26. Kabuki no jooshikimaku
Kabuki theater curtain
Broad stripes of green, black, and persimmon orange decorate the main curtain on the kabuki stage.

27. Midori no hi

Greenery Day
Green is the color widely used to mean "vegetation," "trees" and "foliage" in general. April 29th, the birthday of the Emperor Shoowa, who was especially devoted to nature and natural science, is celebrated as a national holiday dedicated to gratitude for nature's bounties and spiritual enrichment through appreciation and enjoyment of nature.

Juunihitoe ( 12-layered kimono ) : The costume of high-ranking ladies-in-waiting in the court from the Heian period ( 710-94 ) onward consisted of 12 or more layers. Colors passed down from olden times often come from the names of flowers and plants. Various hues of pink, for example, include sakura ( cherry blossom or pale pink ), momo no hana ( peach blossom or bright pink ), koobai ( dark pink plum pink ). Many tints of green are named after plants : wakakusa is the bright lush green of new grass in spring, aodake is the bright green of new growth bamboo, and oitake is the dark, grayish green of the mature bamboo trunk. Other color names come from plants grown specifically for dyestuffs such as benibana ( safflower ). One of the most favored colors of the Heian period was the bright yellow of the yamabuki flowers of a variety of rose ( Kerria Japonica ).


Part I Coloring
Paint the picture below with the colors you like.

Part II Q and A

What is your favorite color ?

Why do you like that color ?

3. Fill in the blanks below.
( 1 ) Write in the names of the crayon colors in Japanese in the boxes and English on the line__________ .
( 2 ) Write in the name and a picture of the things you associate with those colors ( English or Japanese )
( 3 ) Write in what you feel or the images you think of for those colors ( e.g., red passion, celebration, etc. ) and do the same for ( 2 ).

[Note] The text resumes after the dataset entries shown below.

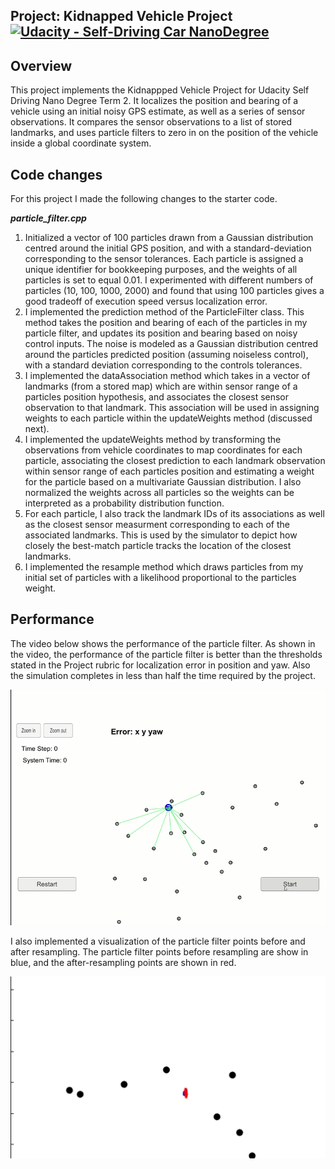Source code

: ## Project: Kidnapped Vehicle Project [![Udacity - Self-Driving Car NanoDegree](https://s3.amazonaws.com/udacity-sdc/github/shield-carnd.svg)](http://www.udacity.com/drive)

Overview
---
This project implements the Kidnappped Vehicle Project for Udacity Self Driving Nano Degree Term 2. It localizes the position and bearing of a vehicle using an initial noisy GPS estimate, as well as a series of sensor observations. It compares the sensor observations to a list of stored landmarks, and uses particle filters to zero in on the position of the vehicle inside a global coordinate system.

Code changes
---
For this project I made the following changes to the starter code.

__*particle_filter.cpp*__

1. Initialized a vector of 100 particles drawn from a Gaussian distribution centred around the initial GPS position, and with a standard-deviation corresponding to the sensor tolerances. Each particle is assigned a unique identifier for bookkeeping purposes, and the weights of all particles is set to equal 0.01. I experimented with different numbers of particles (10, 100, 1000, 2000) and found that using 100 particles gives a good tradeoff of execution speed versus localization error.
2. I implemented the prediction method of the ParticleFilter class. This method takes the position and bearing of each of the particles in my particle filter, and updates its position and bearing based on noisy control inputs. The noise is modeled as a Gaussian distribution centred around the particles predicted position (assuming noiseless control), with a standard deviation corresponding to the controls tolerances.
3. I implemented the dataAssociation method which takes in a vector of landmarks (from a stored map) which are within sensor range of a particles position hypothesis, and associates the closest sensor observation to that landmark. This association will be used in assigning weights to each particle within the updateWeights method (discussed next).
4. I implemented the updateWeights method by transforming the observations from vehicle coordinates to map coordinates for each particle, associating the closest prediction to each landmark observation within sensor range of each particles position and estimating a weight for the particle based on a multivariate Gaussian distribution. I also normalized the weights across all particles so the weights can be interpreted as a probability distribution function.
5. For each particle, I also track the landmark IDs of its associations as well as the closest sensor measurment corresponding to each of the associated landmarks. This is used by the simulator to depict how closely the best-match particle tracks the location of the closest landmarks.
6. I implemented the resample method which draws particles from my initial set of particles with a likelihood proportional to the particles weight.

Performance
---
The video below shows the performance of the particle filter. As shown in the video, the performance of the particle filter is better than the thresholds stated in the Project rubric for localization error in position and yaw. Also the simulation completes in less than half the time required by the project.

[![Particle Filter Simulation](https://github.com/calvinhobbes119/Kidnappped-Vehicle-Project/blob/master/Untitled.png)](https://youtu.be/DiNmNsk03V0)

I also implemented a visualization of the particle filter points before and after resampling. The particle filter points before resampling are show in blue, and the after-resampling points are shown in red.

[![Particle Filter Points](https://github.com/calvinhobbes119/Kidnappped-Vehicle-Project/blob/master/Untitled1.png)](https://youtu.be/8oSff9zLmrU)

4. Compare your chart with other students'. Are there a lot of similarities ? How much difference is there ?

5. In your country, what colors are identified as "happy" or auspicious colors ? Which are ill-omened or ominous colors ?

6. Are there colors in your country or local region that have special meaning ? What colors are those ? What meaning do they have ?

Original text : The Japan Forum Newsletter No.17 "A day in The Life" June 2000.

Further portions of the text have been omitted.